Requirement: Scan the records below for the word "resources". Copy each line where it appears.

★ ★ ★ ★ ★

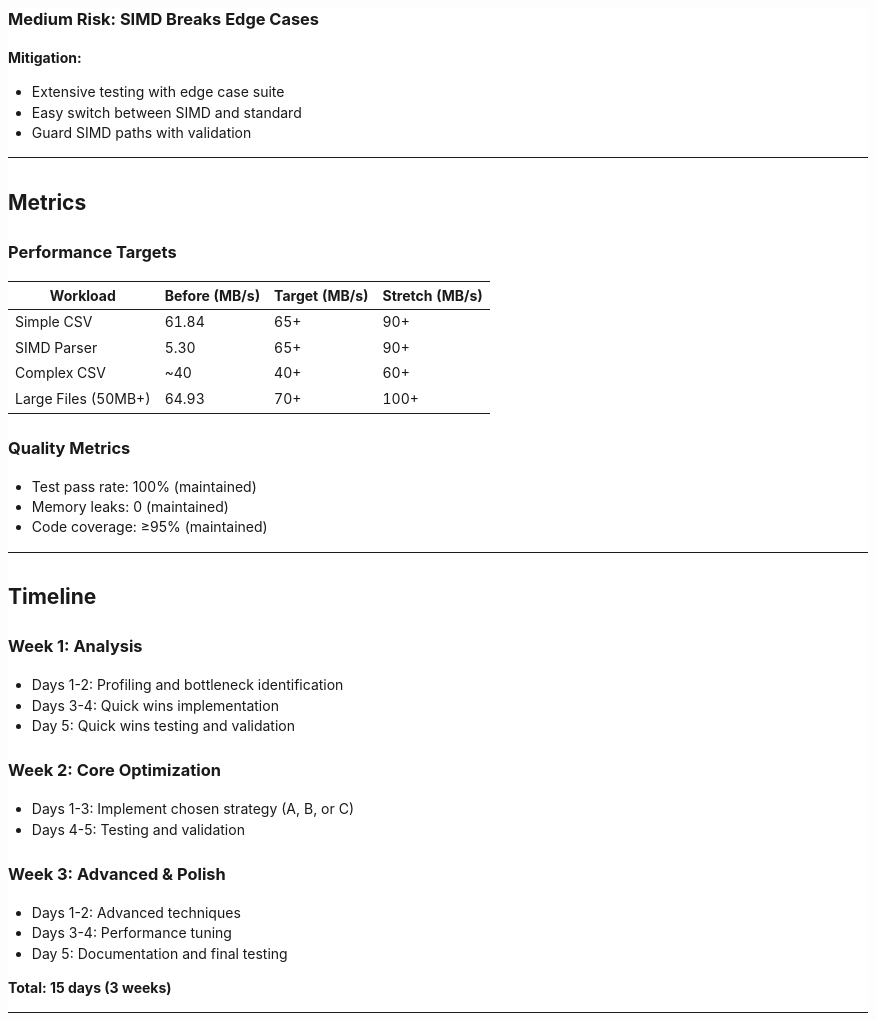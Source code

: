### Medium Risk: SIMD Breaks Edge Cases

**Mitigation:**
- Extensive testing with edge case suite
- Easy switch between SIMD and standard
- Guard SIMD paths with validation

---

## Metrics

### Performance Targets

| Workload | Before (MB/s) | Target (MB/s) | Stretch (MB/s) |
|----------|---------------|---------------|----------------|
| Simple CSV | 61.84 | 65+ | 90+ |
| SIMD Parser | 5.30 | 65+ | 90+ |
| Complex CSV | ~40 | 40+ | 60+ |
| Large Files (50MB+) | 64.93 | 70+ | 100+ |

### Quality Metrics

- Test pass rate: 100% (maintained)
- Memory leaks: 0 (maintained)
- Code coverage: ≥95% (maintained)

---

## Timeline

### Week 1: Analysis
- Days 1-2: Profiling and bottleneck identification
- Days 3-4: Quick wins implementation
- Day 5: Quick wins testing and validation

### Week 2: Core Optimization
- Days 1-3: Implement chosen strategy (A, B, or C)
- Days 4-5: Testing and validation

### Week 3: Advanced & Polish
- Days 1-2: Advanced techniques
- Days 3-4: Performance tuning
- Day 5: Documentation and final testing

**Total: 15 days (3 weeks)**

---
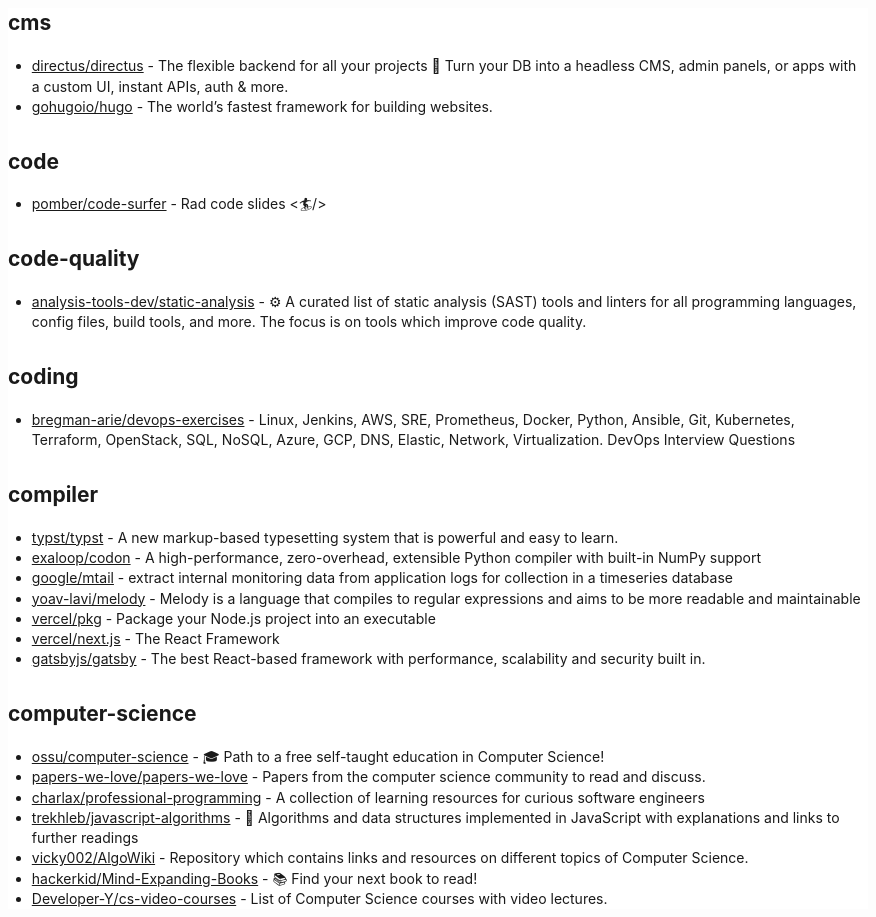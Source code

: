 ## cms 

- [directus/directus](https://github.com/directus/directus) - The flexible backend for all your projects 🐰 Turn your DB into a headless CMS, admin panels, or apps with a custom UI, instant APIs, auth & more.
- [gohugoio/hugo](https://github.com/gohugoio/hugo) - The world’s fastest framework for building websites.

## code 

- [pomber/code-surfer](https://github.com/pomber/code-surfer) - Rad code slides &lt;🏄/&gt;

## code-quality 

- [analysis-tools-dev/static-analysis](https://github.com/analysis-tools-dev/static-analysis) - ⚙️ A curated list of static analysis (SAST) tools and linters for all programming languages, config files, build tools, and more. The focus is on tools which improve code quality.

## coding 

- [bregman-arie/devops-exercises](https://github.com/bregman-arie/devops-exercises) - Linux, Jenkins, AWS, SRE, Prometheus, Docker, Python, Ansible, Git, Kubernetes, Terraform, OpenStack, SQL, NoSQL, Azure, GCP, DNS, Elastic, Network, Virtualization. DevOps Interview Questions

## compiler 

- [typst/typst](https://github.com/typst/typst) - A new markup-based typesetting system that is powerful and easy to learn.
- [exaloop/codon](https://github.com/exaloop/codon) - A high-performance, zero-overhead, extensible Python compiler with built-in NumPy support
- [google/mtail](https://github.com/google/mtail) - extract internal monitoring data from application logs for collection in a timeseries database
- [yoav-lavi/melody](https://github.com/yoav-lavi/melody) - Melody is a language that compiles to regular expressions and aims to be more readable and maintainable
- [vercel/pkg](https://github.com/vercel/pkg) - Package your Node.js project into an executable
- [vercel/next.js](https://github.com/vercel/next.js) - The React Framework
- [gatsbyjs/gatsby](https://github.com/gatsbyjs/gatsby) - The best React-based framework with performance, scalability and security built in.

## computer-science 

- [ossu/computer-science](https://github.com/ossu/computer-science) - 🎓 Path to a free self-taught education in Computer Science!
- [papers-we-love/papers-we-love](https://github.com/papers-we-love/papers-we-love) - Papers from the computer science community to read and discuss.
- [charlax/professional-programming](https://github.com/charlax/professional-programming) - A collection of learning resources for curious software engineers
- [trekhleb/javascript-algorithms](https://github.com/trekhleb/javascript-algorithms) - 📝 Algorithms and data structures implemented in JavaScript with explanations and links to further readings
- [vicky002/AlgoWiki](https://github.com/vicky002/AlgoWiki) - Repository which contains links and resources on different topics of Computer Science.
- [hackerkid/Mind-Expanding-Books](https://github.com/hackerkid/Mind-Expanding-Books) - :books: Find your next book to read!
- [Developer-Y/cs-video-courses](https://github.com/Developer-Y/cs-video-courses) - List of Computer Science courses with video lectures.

★ ★ ★ ★ ★

Exercise solution:
- [charlax/professional-programming](https://github.com/charlax/professional-programming) - A collection of learning resources for curious software engineers
- [vicky002/AlgoWiki](https://github.com/vicky002/AlgoWiki) - Repository which contains links and resources on different topics of Computer Science.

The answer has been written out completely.